* _ACTIVITY_:
Only one span of the listing below should come back. It runs from the line with "Si están utilizando" through the line with "- /sucursal1 ->", and each of its lines must be reproduced exactly.

* _MATERIALS PROVIDED_:

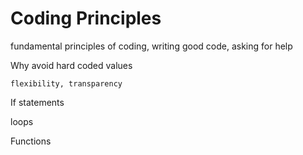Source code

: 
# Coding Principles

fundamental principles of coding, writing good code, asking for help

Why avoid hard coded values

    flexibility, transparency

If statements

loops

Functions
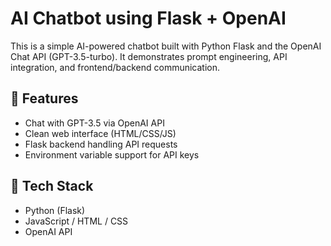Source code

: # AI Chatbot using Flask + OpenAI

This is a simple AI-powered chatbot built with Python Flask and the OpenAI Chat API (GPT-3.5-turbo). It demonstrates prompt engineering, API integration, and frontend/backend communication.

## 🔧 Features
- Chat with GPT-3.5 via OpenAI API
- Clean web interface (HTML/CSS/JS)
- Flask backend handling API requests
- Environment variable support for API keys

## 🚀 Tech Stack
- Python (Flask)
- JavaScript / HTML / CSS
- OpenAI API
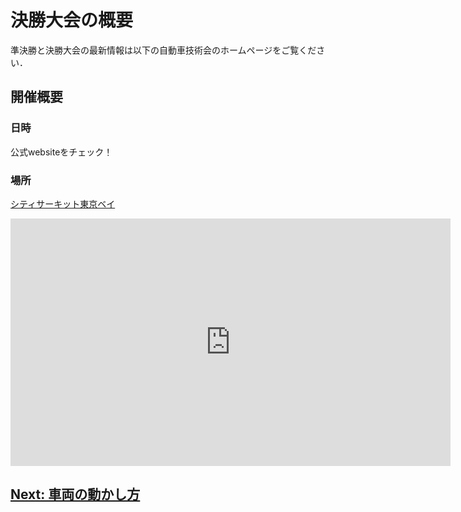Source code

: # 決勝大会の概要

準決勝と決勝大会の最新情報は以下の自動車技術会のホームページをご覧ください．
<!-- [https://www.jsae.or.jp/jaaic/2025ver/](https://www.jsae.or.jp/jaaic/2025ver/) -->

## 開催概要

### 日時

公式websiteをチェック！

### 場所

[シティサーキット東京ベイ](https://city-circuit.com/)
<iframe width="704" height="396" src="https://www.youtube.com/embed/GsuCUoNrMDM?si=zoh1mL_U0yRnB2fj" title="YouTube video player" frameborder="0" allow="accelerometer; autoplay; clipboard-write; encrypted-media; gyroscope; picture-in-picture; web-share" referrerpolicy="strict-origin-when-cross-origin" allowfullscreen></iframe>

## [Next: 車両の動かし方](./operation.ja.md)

---

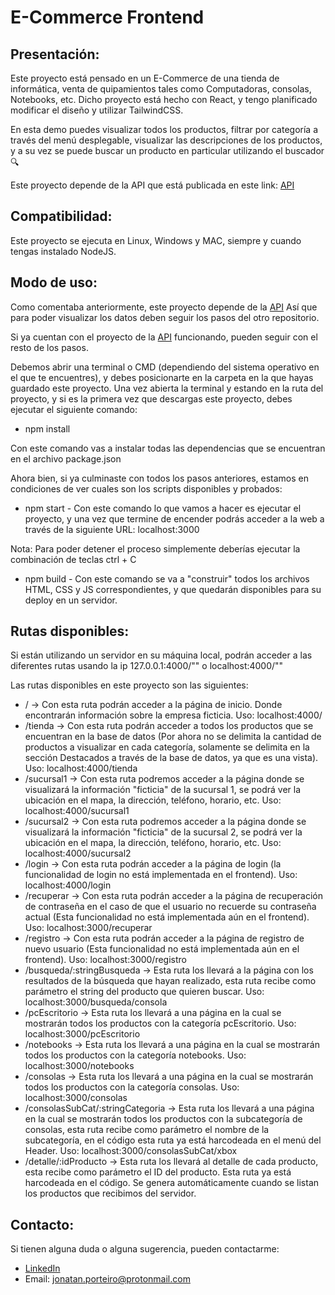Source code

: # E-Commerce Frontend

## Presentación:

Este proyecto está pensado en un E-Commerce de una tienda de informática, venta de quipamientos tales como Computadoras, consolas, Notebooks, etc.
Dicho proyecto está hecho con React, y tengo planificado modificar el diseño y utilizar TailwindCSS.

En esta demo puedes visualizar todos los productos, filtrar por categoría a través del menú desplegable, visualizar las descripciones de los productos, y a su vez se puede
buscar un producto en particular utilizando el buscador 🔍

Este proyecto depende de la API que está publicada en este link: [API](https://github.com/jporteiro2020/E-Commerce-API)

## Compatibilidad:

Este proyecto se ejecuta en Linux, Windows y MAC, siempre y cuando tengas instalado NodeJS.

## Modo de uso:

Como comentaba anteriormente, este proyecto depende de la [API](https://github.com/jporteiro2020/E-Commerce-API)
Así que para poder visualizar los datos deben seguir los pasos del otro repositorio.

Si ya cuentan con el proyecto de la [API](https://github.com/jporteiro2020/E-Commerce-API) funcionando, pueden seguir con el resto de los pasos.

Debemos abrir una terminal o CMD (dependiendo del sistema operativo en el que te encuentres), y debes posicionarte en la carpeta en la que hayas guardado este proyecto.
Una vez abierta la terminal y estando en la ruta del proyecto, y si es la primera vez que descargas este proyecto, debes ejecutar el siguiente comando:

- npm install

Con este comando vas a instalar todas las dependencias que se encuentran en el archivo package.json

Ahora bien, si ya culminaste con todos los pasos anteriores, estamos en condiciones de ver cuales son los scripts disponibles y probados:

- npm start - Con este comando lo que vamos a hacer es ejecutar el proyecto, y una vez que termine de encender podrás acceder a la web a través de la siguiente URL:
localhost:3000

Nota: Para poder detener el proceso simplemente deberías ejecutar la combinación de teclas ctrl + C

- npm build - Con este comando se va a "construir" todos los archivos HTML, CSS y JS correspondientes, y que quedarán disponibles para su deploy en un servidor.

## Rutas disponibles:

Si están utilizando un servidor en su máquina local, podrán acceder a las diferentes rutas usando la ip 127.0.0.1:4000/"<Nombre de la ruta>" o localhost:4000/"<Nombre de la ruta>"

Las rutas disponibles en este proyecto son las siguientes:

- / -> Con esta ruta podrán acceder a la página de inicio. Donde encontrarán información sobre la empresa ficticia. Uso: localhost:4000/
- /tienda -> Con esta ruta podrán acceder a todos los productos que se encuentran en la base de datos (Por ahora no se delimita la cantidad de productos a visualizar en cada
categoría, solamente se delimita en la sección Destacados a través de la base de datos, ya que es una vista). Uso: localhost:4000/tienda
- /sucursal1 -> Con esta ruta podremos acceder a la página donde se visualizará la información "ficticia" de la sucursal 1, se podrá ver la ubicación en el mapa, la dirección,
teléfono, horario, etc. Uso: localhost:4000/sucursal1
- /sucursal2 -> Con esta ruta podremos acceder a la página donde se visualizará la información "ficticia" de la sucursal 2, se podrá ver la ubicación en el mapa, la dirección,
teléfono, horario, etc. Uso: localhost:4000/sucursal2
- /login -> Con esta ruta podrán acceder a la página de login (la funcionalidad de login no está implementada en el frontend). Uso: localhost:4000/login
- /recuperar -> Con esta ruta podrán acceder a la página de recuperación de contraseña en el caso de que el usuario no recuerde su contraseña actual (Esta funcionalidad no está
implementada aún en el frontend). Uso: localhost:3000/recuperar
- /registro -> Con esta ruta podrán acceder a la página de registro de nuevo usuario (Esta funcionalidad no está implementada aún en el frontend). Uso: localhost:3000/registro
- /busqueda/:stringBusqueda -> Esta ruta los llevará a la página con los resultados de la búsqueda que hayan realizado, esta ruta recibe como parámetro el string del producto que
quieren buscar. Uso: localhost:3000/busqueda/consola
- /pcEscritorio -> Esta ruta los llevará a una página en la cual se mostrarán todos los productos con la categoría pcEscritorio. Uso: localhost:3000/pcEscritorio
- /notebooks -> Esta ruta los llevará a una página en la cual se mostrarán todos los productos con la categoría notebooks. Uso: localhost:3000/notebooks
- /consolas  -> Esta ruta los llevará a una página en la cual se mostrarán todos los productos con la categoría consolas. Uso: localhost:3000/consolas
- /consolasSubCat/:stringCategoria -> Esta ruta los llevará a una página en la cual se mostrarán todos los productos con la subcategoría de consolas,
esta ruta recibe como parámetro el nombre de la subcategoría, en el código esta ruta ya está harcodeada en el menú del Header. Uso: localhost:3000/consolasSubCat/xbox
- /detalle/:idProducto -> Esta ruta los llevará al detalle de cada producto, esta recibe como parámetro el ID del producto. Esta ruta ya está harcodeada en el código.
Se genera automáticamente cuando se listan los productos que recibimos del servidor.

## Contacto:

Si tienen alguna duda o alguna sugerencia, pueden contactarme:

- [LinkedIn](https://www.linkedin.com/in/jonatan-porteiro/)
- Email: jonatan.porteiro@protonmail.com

* _YOUR RESPONSE_:
Si están utilizando un servidor en su máquina local, podrán acceder a las diferentes rutas usando la ip 127.0.0.1:4000/"<Nombre de la ruta>" o localhost:4000/"<Nombre de la ruta>"

Las rutas disponibles en este proyecto son las siguientes:

- / -> Con esta ruta podrán acceder a la página de inicio. Donde encontrarán información sobre la empresa ficticia. Uso: localhost:4000/
- /tienda -> Con esta ruta podrán acceder a todos los productos que se encuentran en la base de datos (Por ahora no se delimita la cantidad de productos a visualizar en cada
categoría, solamente se delimita en la sección Destacados a través de la base de datos, ya que es una vista). Uso: localhost:4000/tienda
- /sucursal1 -> Con esta ruta podremos acceder a la página donde se visualizará la información "ficticia" de la sucursal 1, se podrá ver la ubicación en el mapa, la dirección,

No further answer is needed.